Arrasan con iglesia del siglo XVIII en Tlaxcala | El Universal

Google Translation:

"The National Institute of Anthropology and History (INAH) filed a criminal complaint for the demolition of the chapel of Santo Cristo with use of heavy machinery , in the community of Vicente Guerrero, municipality of San Pablo del Monte, Tlaxcala, Puebla on Tuesday.

About the features of this monument, Lamas said that Delgado is a Franciscan style chapel built in the eighteenth century, with vault acañonada, two bell towers added in the nineteenth century and a dome in the presibiterio.

The Federal Law on Monuments and Archaeological Sites specify that the damage to a national heritage site is punishable by 3 to 11 years in prison."


----------



## GARYJ65 (Feb 9, 2013)

Obviously local people did not want that chapel in their town, you may see graffiti in the chapel walls.

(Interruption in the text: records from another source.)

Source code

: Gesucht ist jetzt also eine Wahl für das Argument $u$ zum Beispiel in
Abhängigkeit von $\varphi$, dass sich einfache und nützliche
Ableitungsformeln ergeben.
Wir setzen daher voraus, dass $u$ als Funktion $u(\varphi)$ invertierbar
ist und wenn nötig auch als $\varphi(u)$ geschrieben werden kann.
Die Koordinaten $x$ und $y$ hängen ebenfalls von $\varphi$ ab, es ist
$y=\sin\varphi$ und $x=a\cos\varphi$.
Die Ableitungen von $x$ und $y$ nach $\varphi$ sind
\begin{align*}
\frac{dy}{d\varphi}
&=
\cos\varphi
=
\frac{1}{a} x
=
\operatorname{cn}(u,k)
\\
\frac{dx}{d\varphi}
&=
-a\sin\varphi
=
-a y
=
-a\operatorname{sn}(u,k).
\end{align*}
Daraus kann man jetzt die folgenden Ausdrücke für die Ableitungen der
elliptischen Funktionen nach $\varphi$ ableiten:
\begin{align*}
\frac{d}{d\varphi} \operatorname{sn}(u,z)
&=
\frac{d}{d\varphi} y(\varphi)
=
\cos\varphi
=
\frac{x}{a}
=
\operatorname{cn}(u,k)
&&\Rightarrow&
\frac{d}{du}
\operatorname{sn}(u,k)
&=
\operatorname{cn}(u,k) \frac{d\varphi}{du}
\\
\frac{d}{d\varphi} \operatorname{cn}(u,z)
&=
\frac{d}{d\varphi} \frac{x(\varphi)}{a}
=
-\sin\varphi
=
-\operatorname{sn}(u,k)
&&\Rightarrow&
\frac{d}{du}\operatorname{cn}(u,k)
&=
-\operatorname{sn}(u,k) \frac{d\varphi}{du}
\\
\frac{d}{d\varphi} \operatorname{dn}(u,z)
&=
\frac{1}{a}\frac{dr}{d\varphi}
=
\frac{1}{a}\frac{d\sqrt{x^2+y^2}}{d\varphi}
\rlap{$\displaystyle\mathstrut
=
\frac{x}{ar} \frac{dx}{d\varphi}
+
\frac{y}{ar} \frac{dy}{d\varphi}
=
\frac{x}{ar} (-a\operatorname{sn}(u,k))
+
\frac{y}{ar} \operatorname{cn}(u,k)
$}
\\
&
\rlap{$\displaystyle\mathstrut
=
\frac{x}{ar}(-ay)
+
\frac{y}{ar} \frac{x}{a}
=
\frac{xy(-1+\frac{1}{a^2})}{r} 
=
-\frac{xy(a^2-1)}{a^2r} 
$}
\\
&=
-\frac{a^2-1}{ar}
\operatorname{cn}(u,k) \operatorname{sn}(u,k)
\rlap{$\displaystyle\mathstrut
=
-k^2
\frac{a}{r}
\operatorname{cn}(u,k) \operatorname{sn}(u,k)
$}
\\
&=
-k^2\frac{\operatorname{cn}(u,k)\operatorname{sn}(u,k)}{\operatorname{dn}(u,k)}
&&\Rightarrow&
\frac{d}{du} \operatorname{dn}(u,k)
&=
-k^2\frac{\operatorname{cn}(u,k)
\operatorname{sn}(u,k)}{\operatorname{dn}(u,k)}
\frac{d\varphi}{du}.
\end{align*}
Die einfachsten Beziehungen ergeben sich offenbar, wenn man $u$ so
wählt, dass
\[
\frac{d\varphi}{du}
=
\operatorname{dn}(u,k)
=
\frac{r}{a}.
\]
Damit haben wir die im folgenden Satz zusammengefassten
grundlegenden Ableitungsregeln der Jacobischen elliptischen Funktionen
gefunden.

If it was so precious, why INAH did not have guards protecting it? That demolition job takes quite a few hours to do, if not days...

They claim to not understand how a predominantly catholic town would do that, Mexico is not as Catholic as it used to be ...


----------



## Isla Verde (Oct 19, 2011)

GARYJ65 said:


> Obviously local people did not want that chapel in their town, you may see graffiti in the chapel walls.
> 
> If it was so precious, why INAH did not have guards protecting it? That demolition job takes quite a few hours to do, if not days...
> 
> They claim to not understand how a predominantly catholic town would do that, Mexico is not as Catholic as it used to be ...


I've read about this story. The townspeople who demolished the chapel were Catholic and were concerned it would come crashing down on their heads as they were attending mass or their children were at catechism. Already there were many leaks in the roof letting in the rain. They did complain to the authorities about the deteriorating condition of the chapel, but no one paid attention to them. So they took matters into their own hands and demolished the structure.


----------



## sparks (Jun 17, 2007)

Why would this be moved to a Chat area. Chat is like off topic/not Mexico I thought. Strange


----------



## RVGRINGO (May 16, 2007)

Maybe because the chapel is now trash. Chatarrería = Junk yard.


----------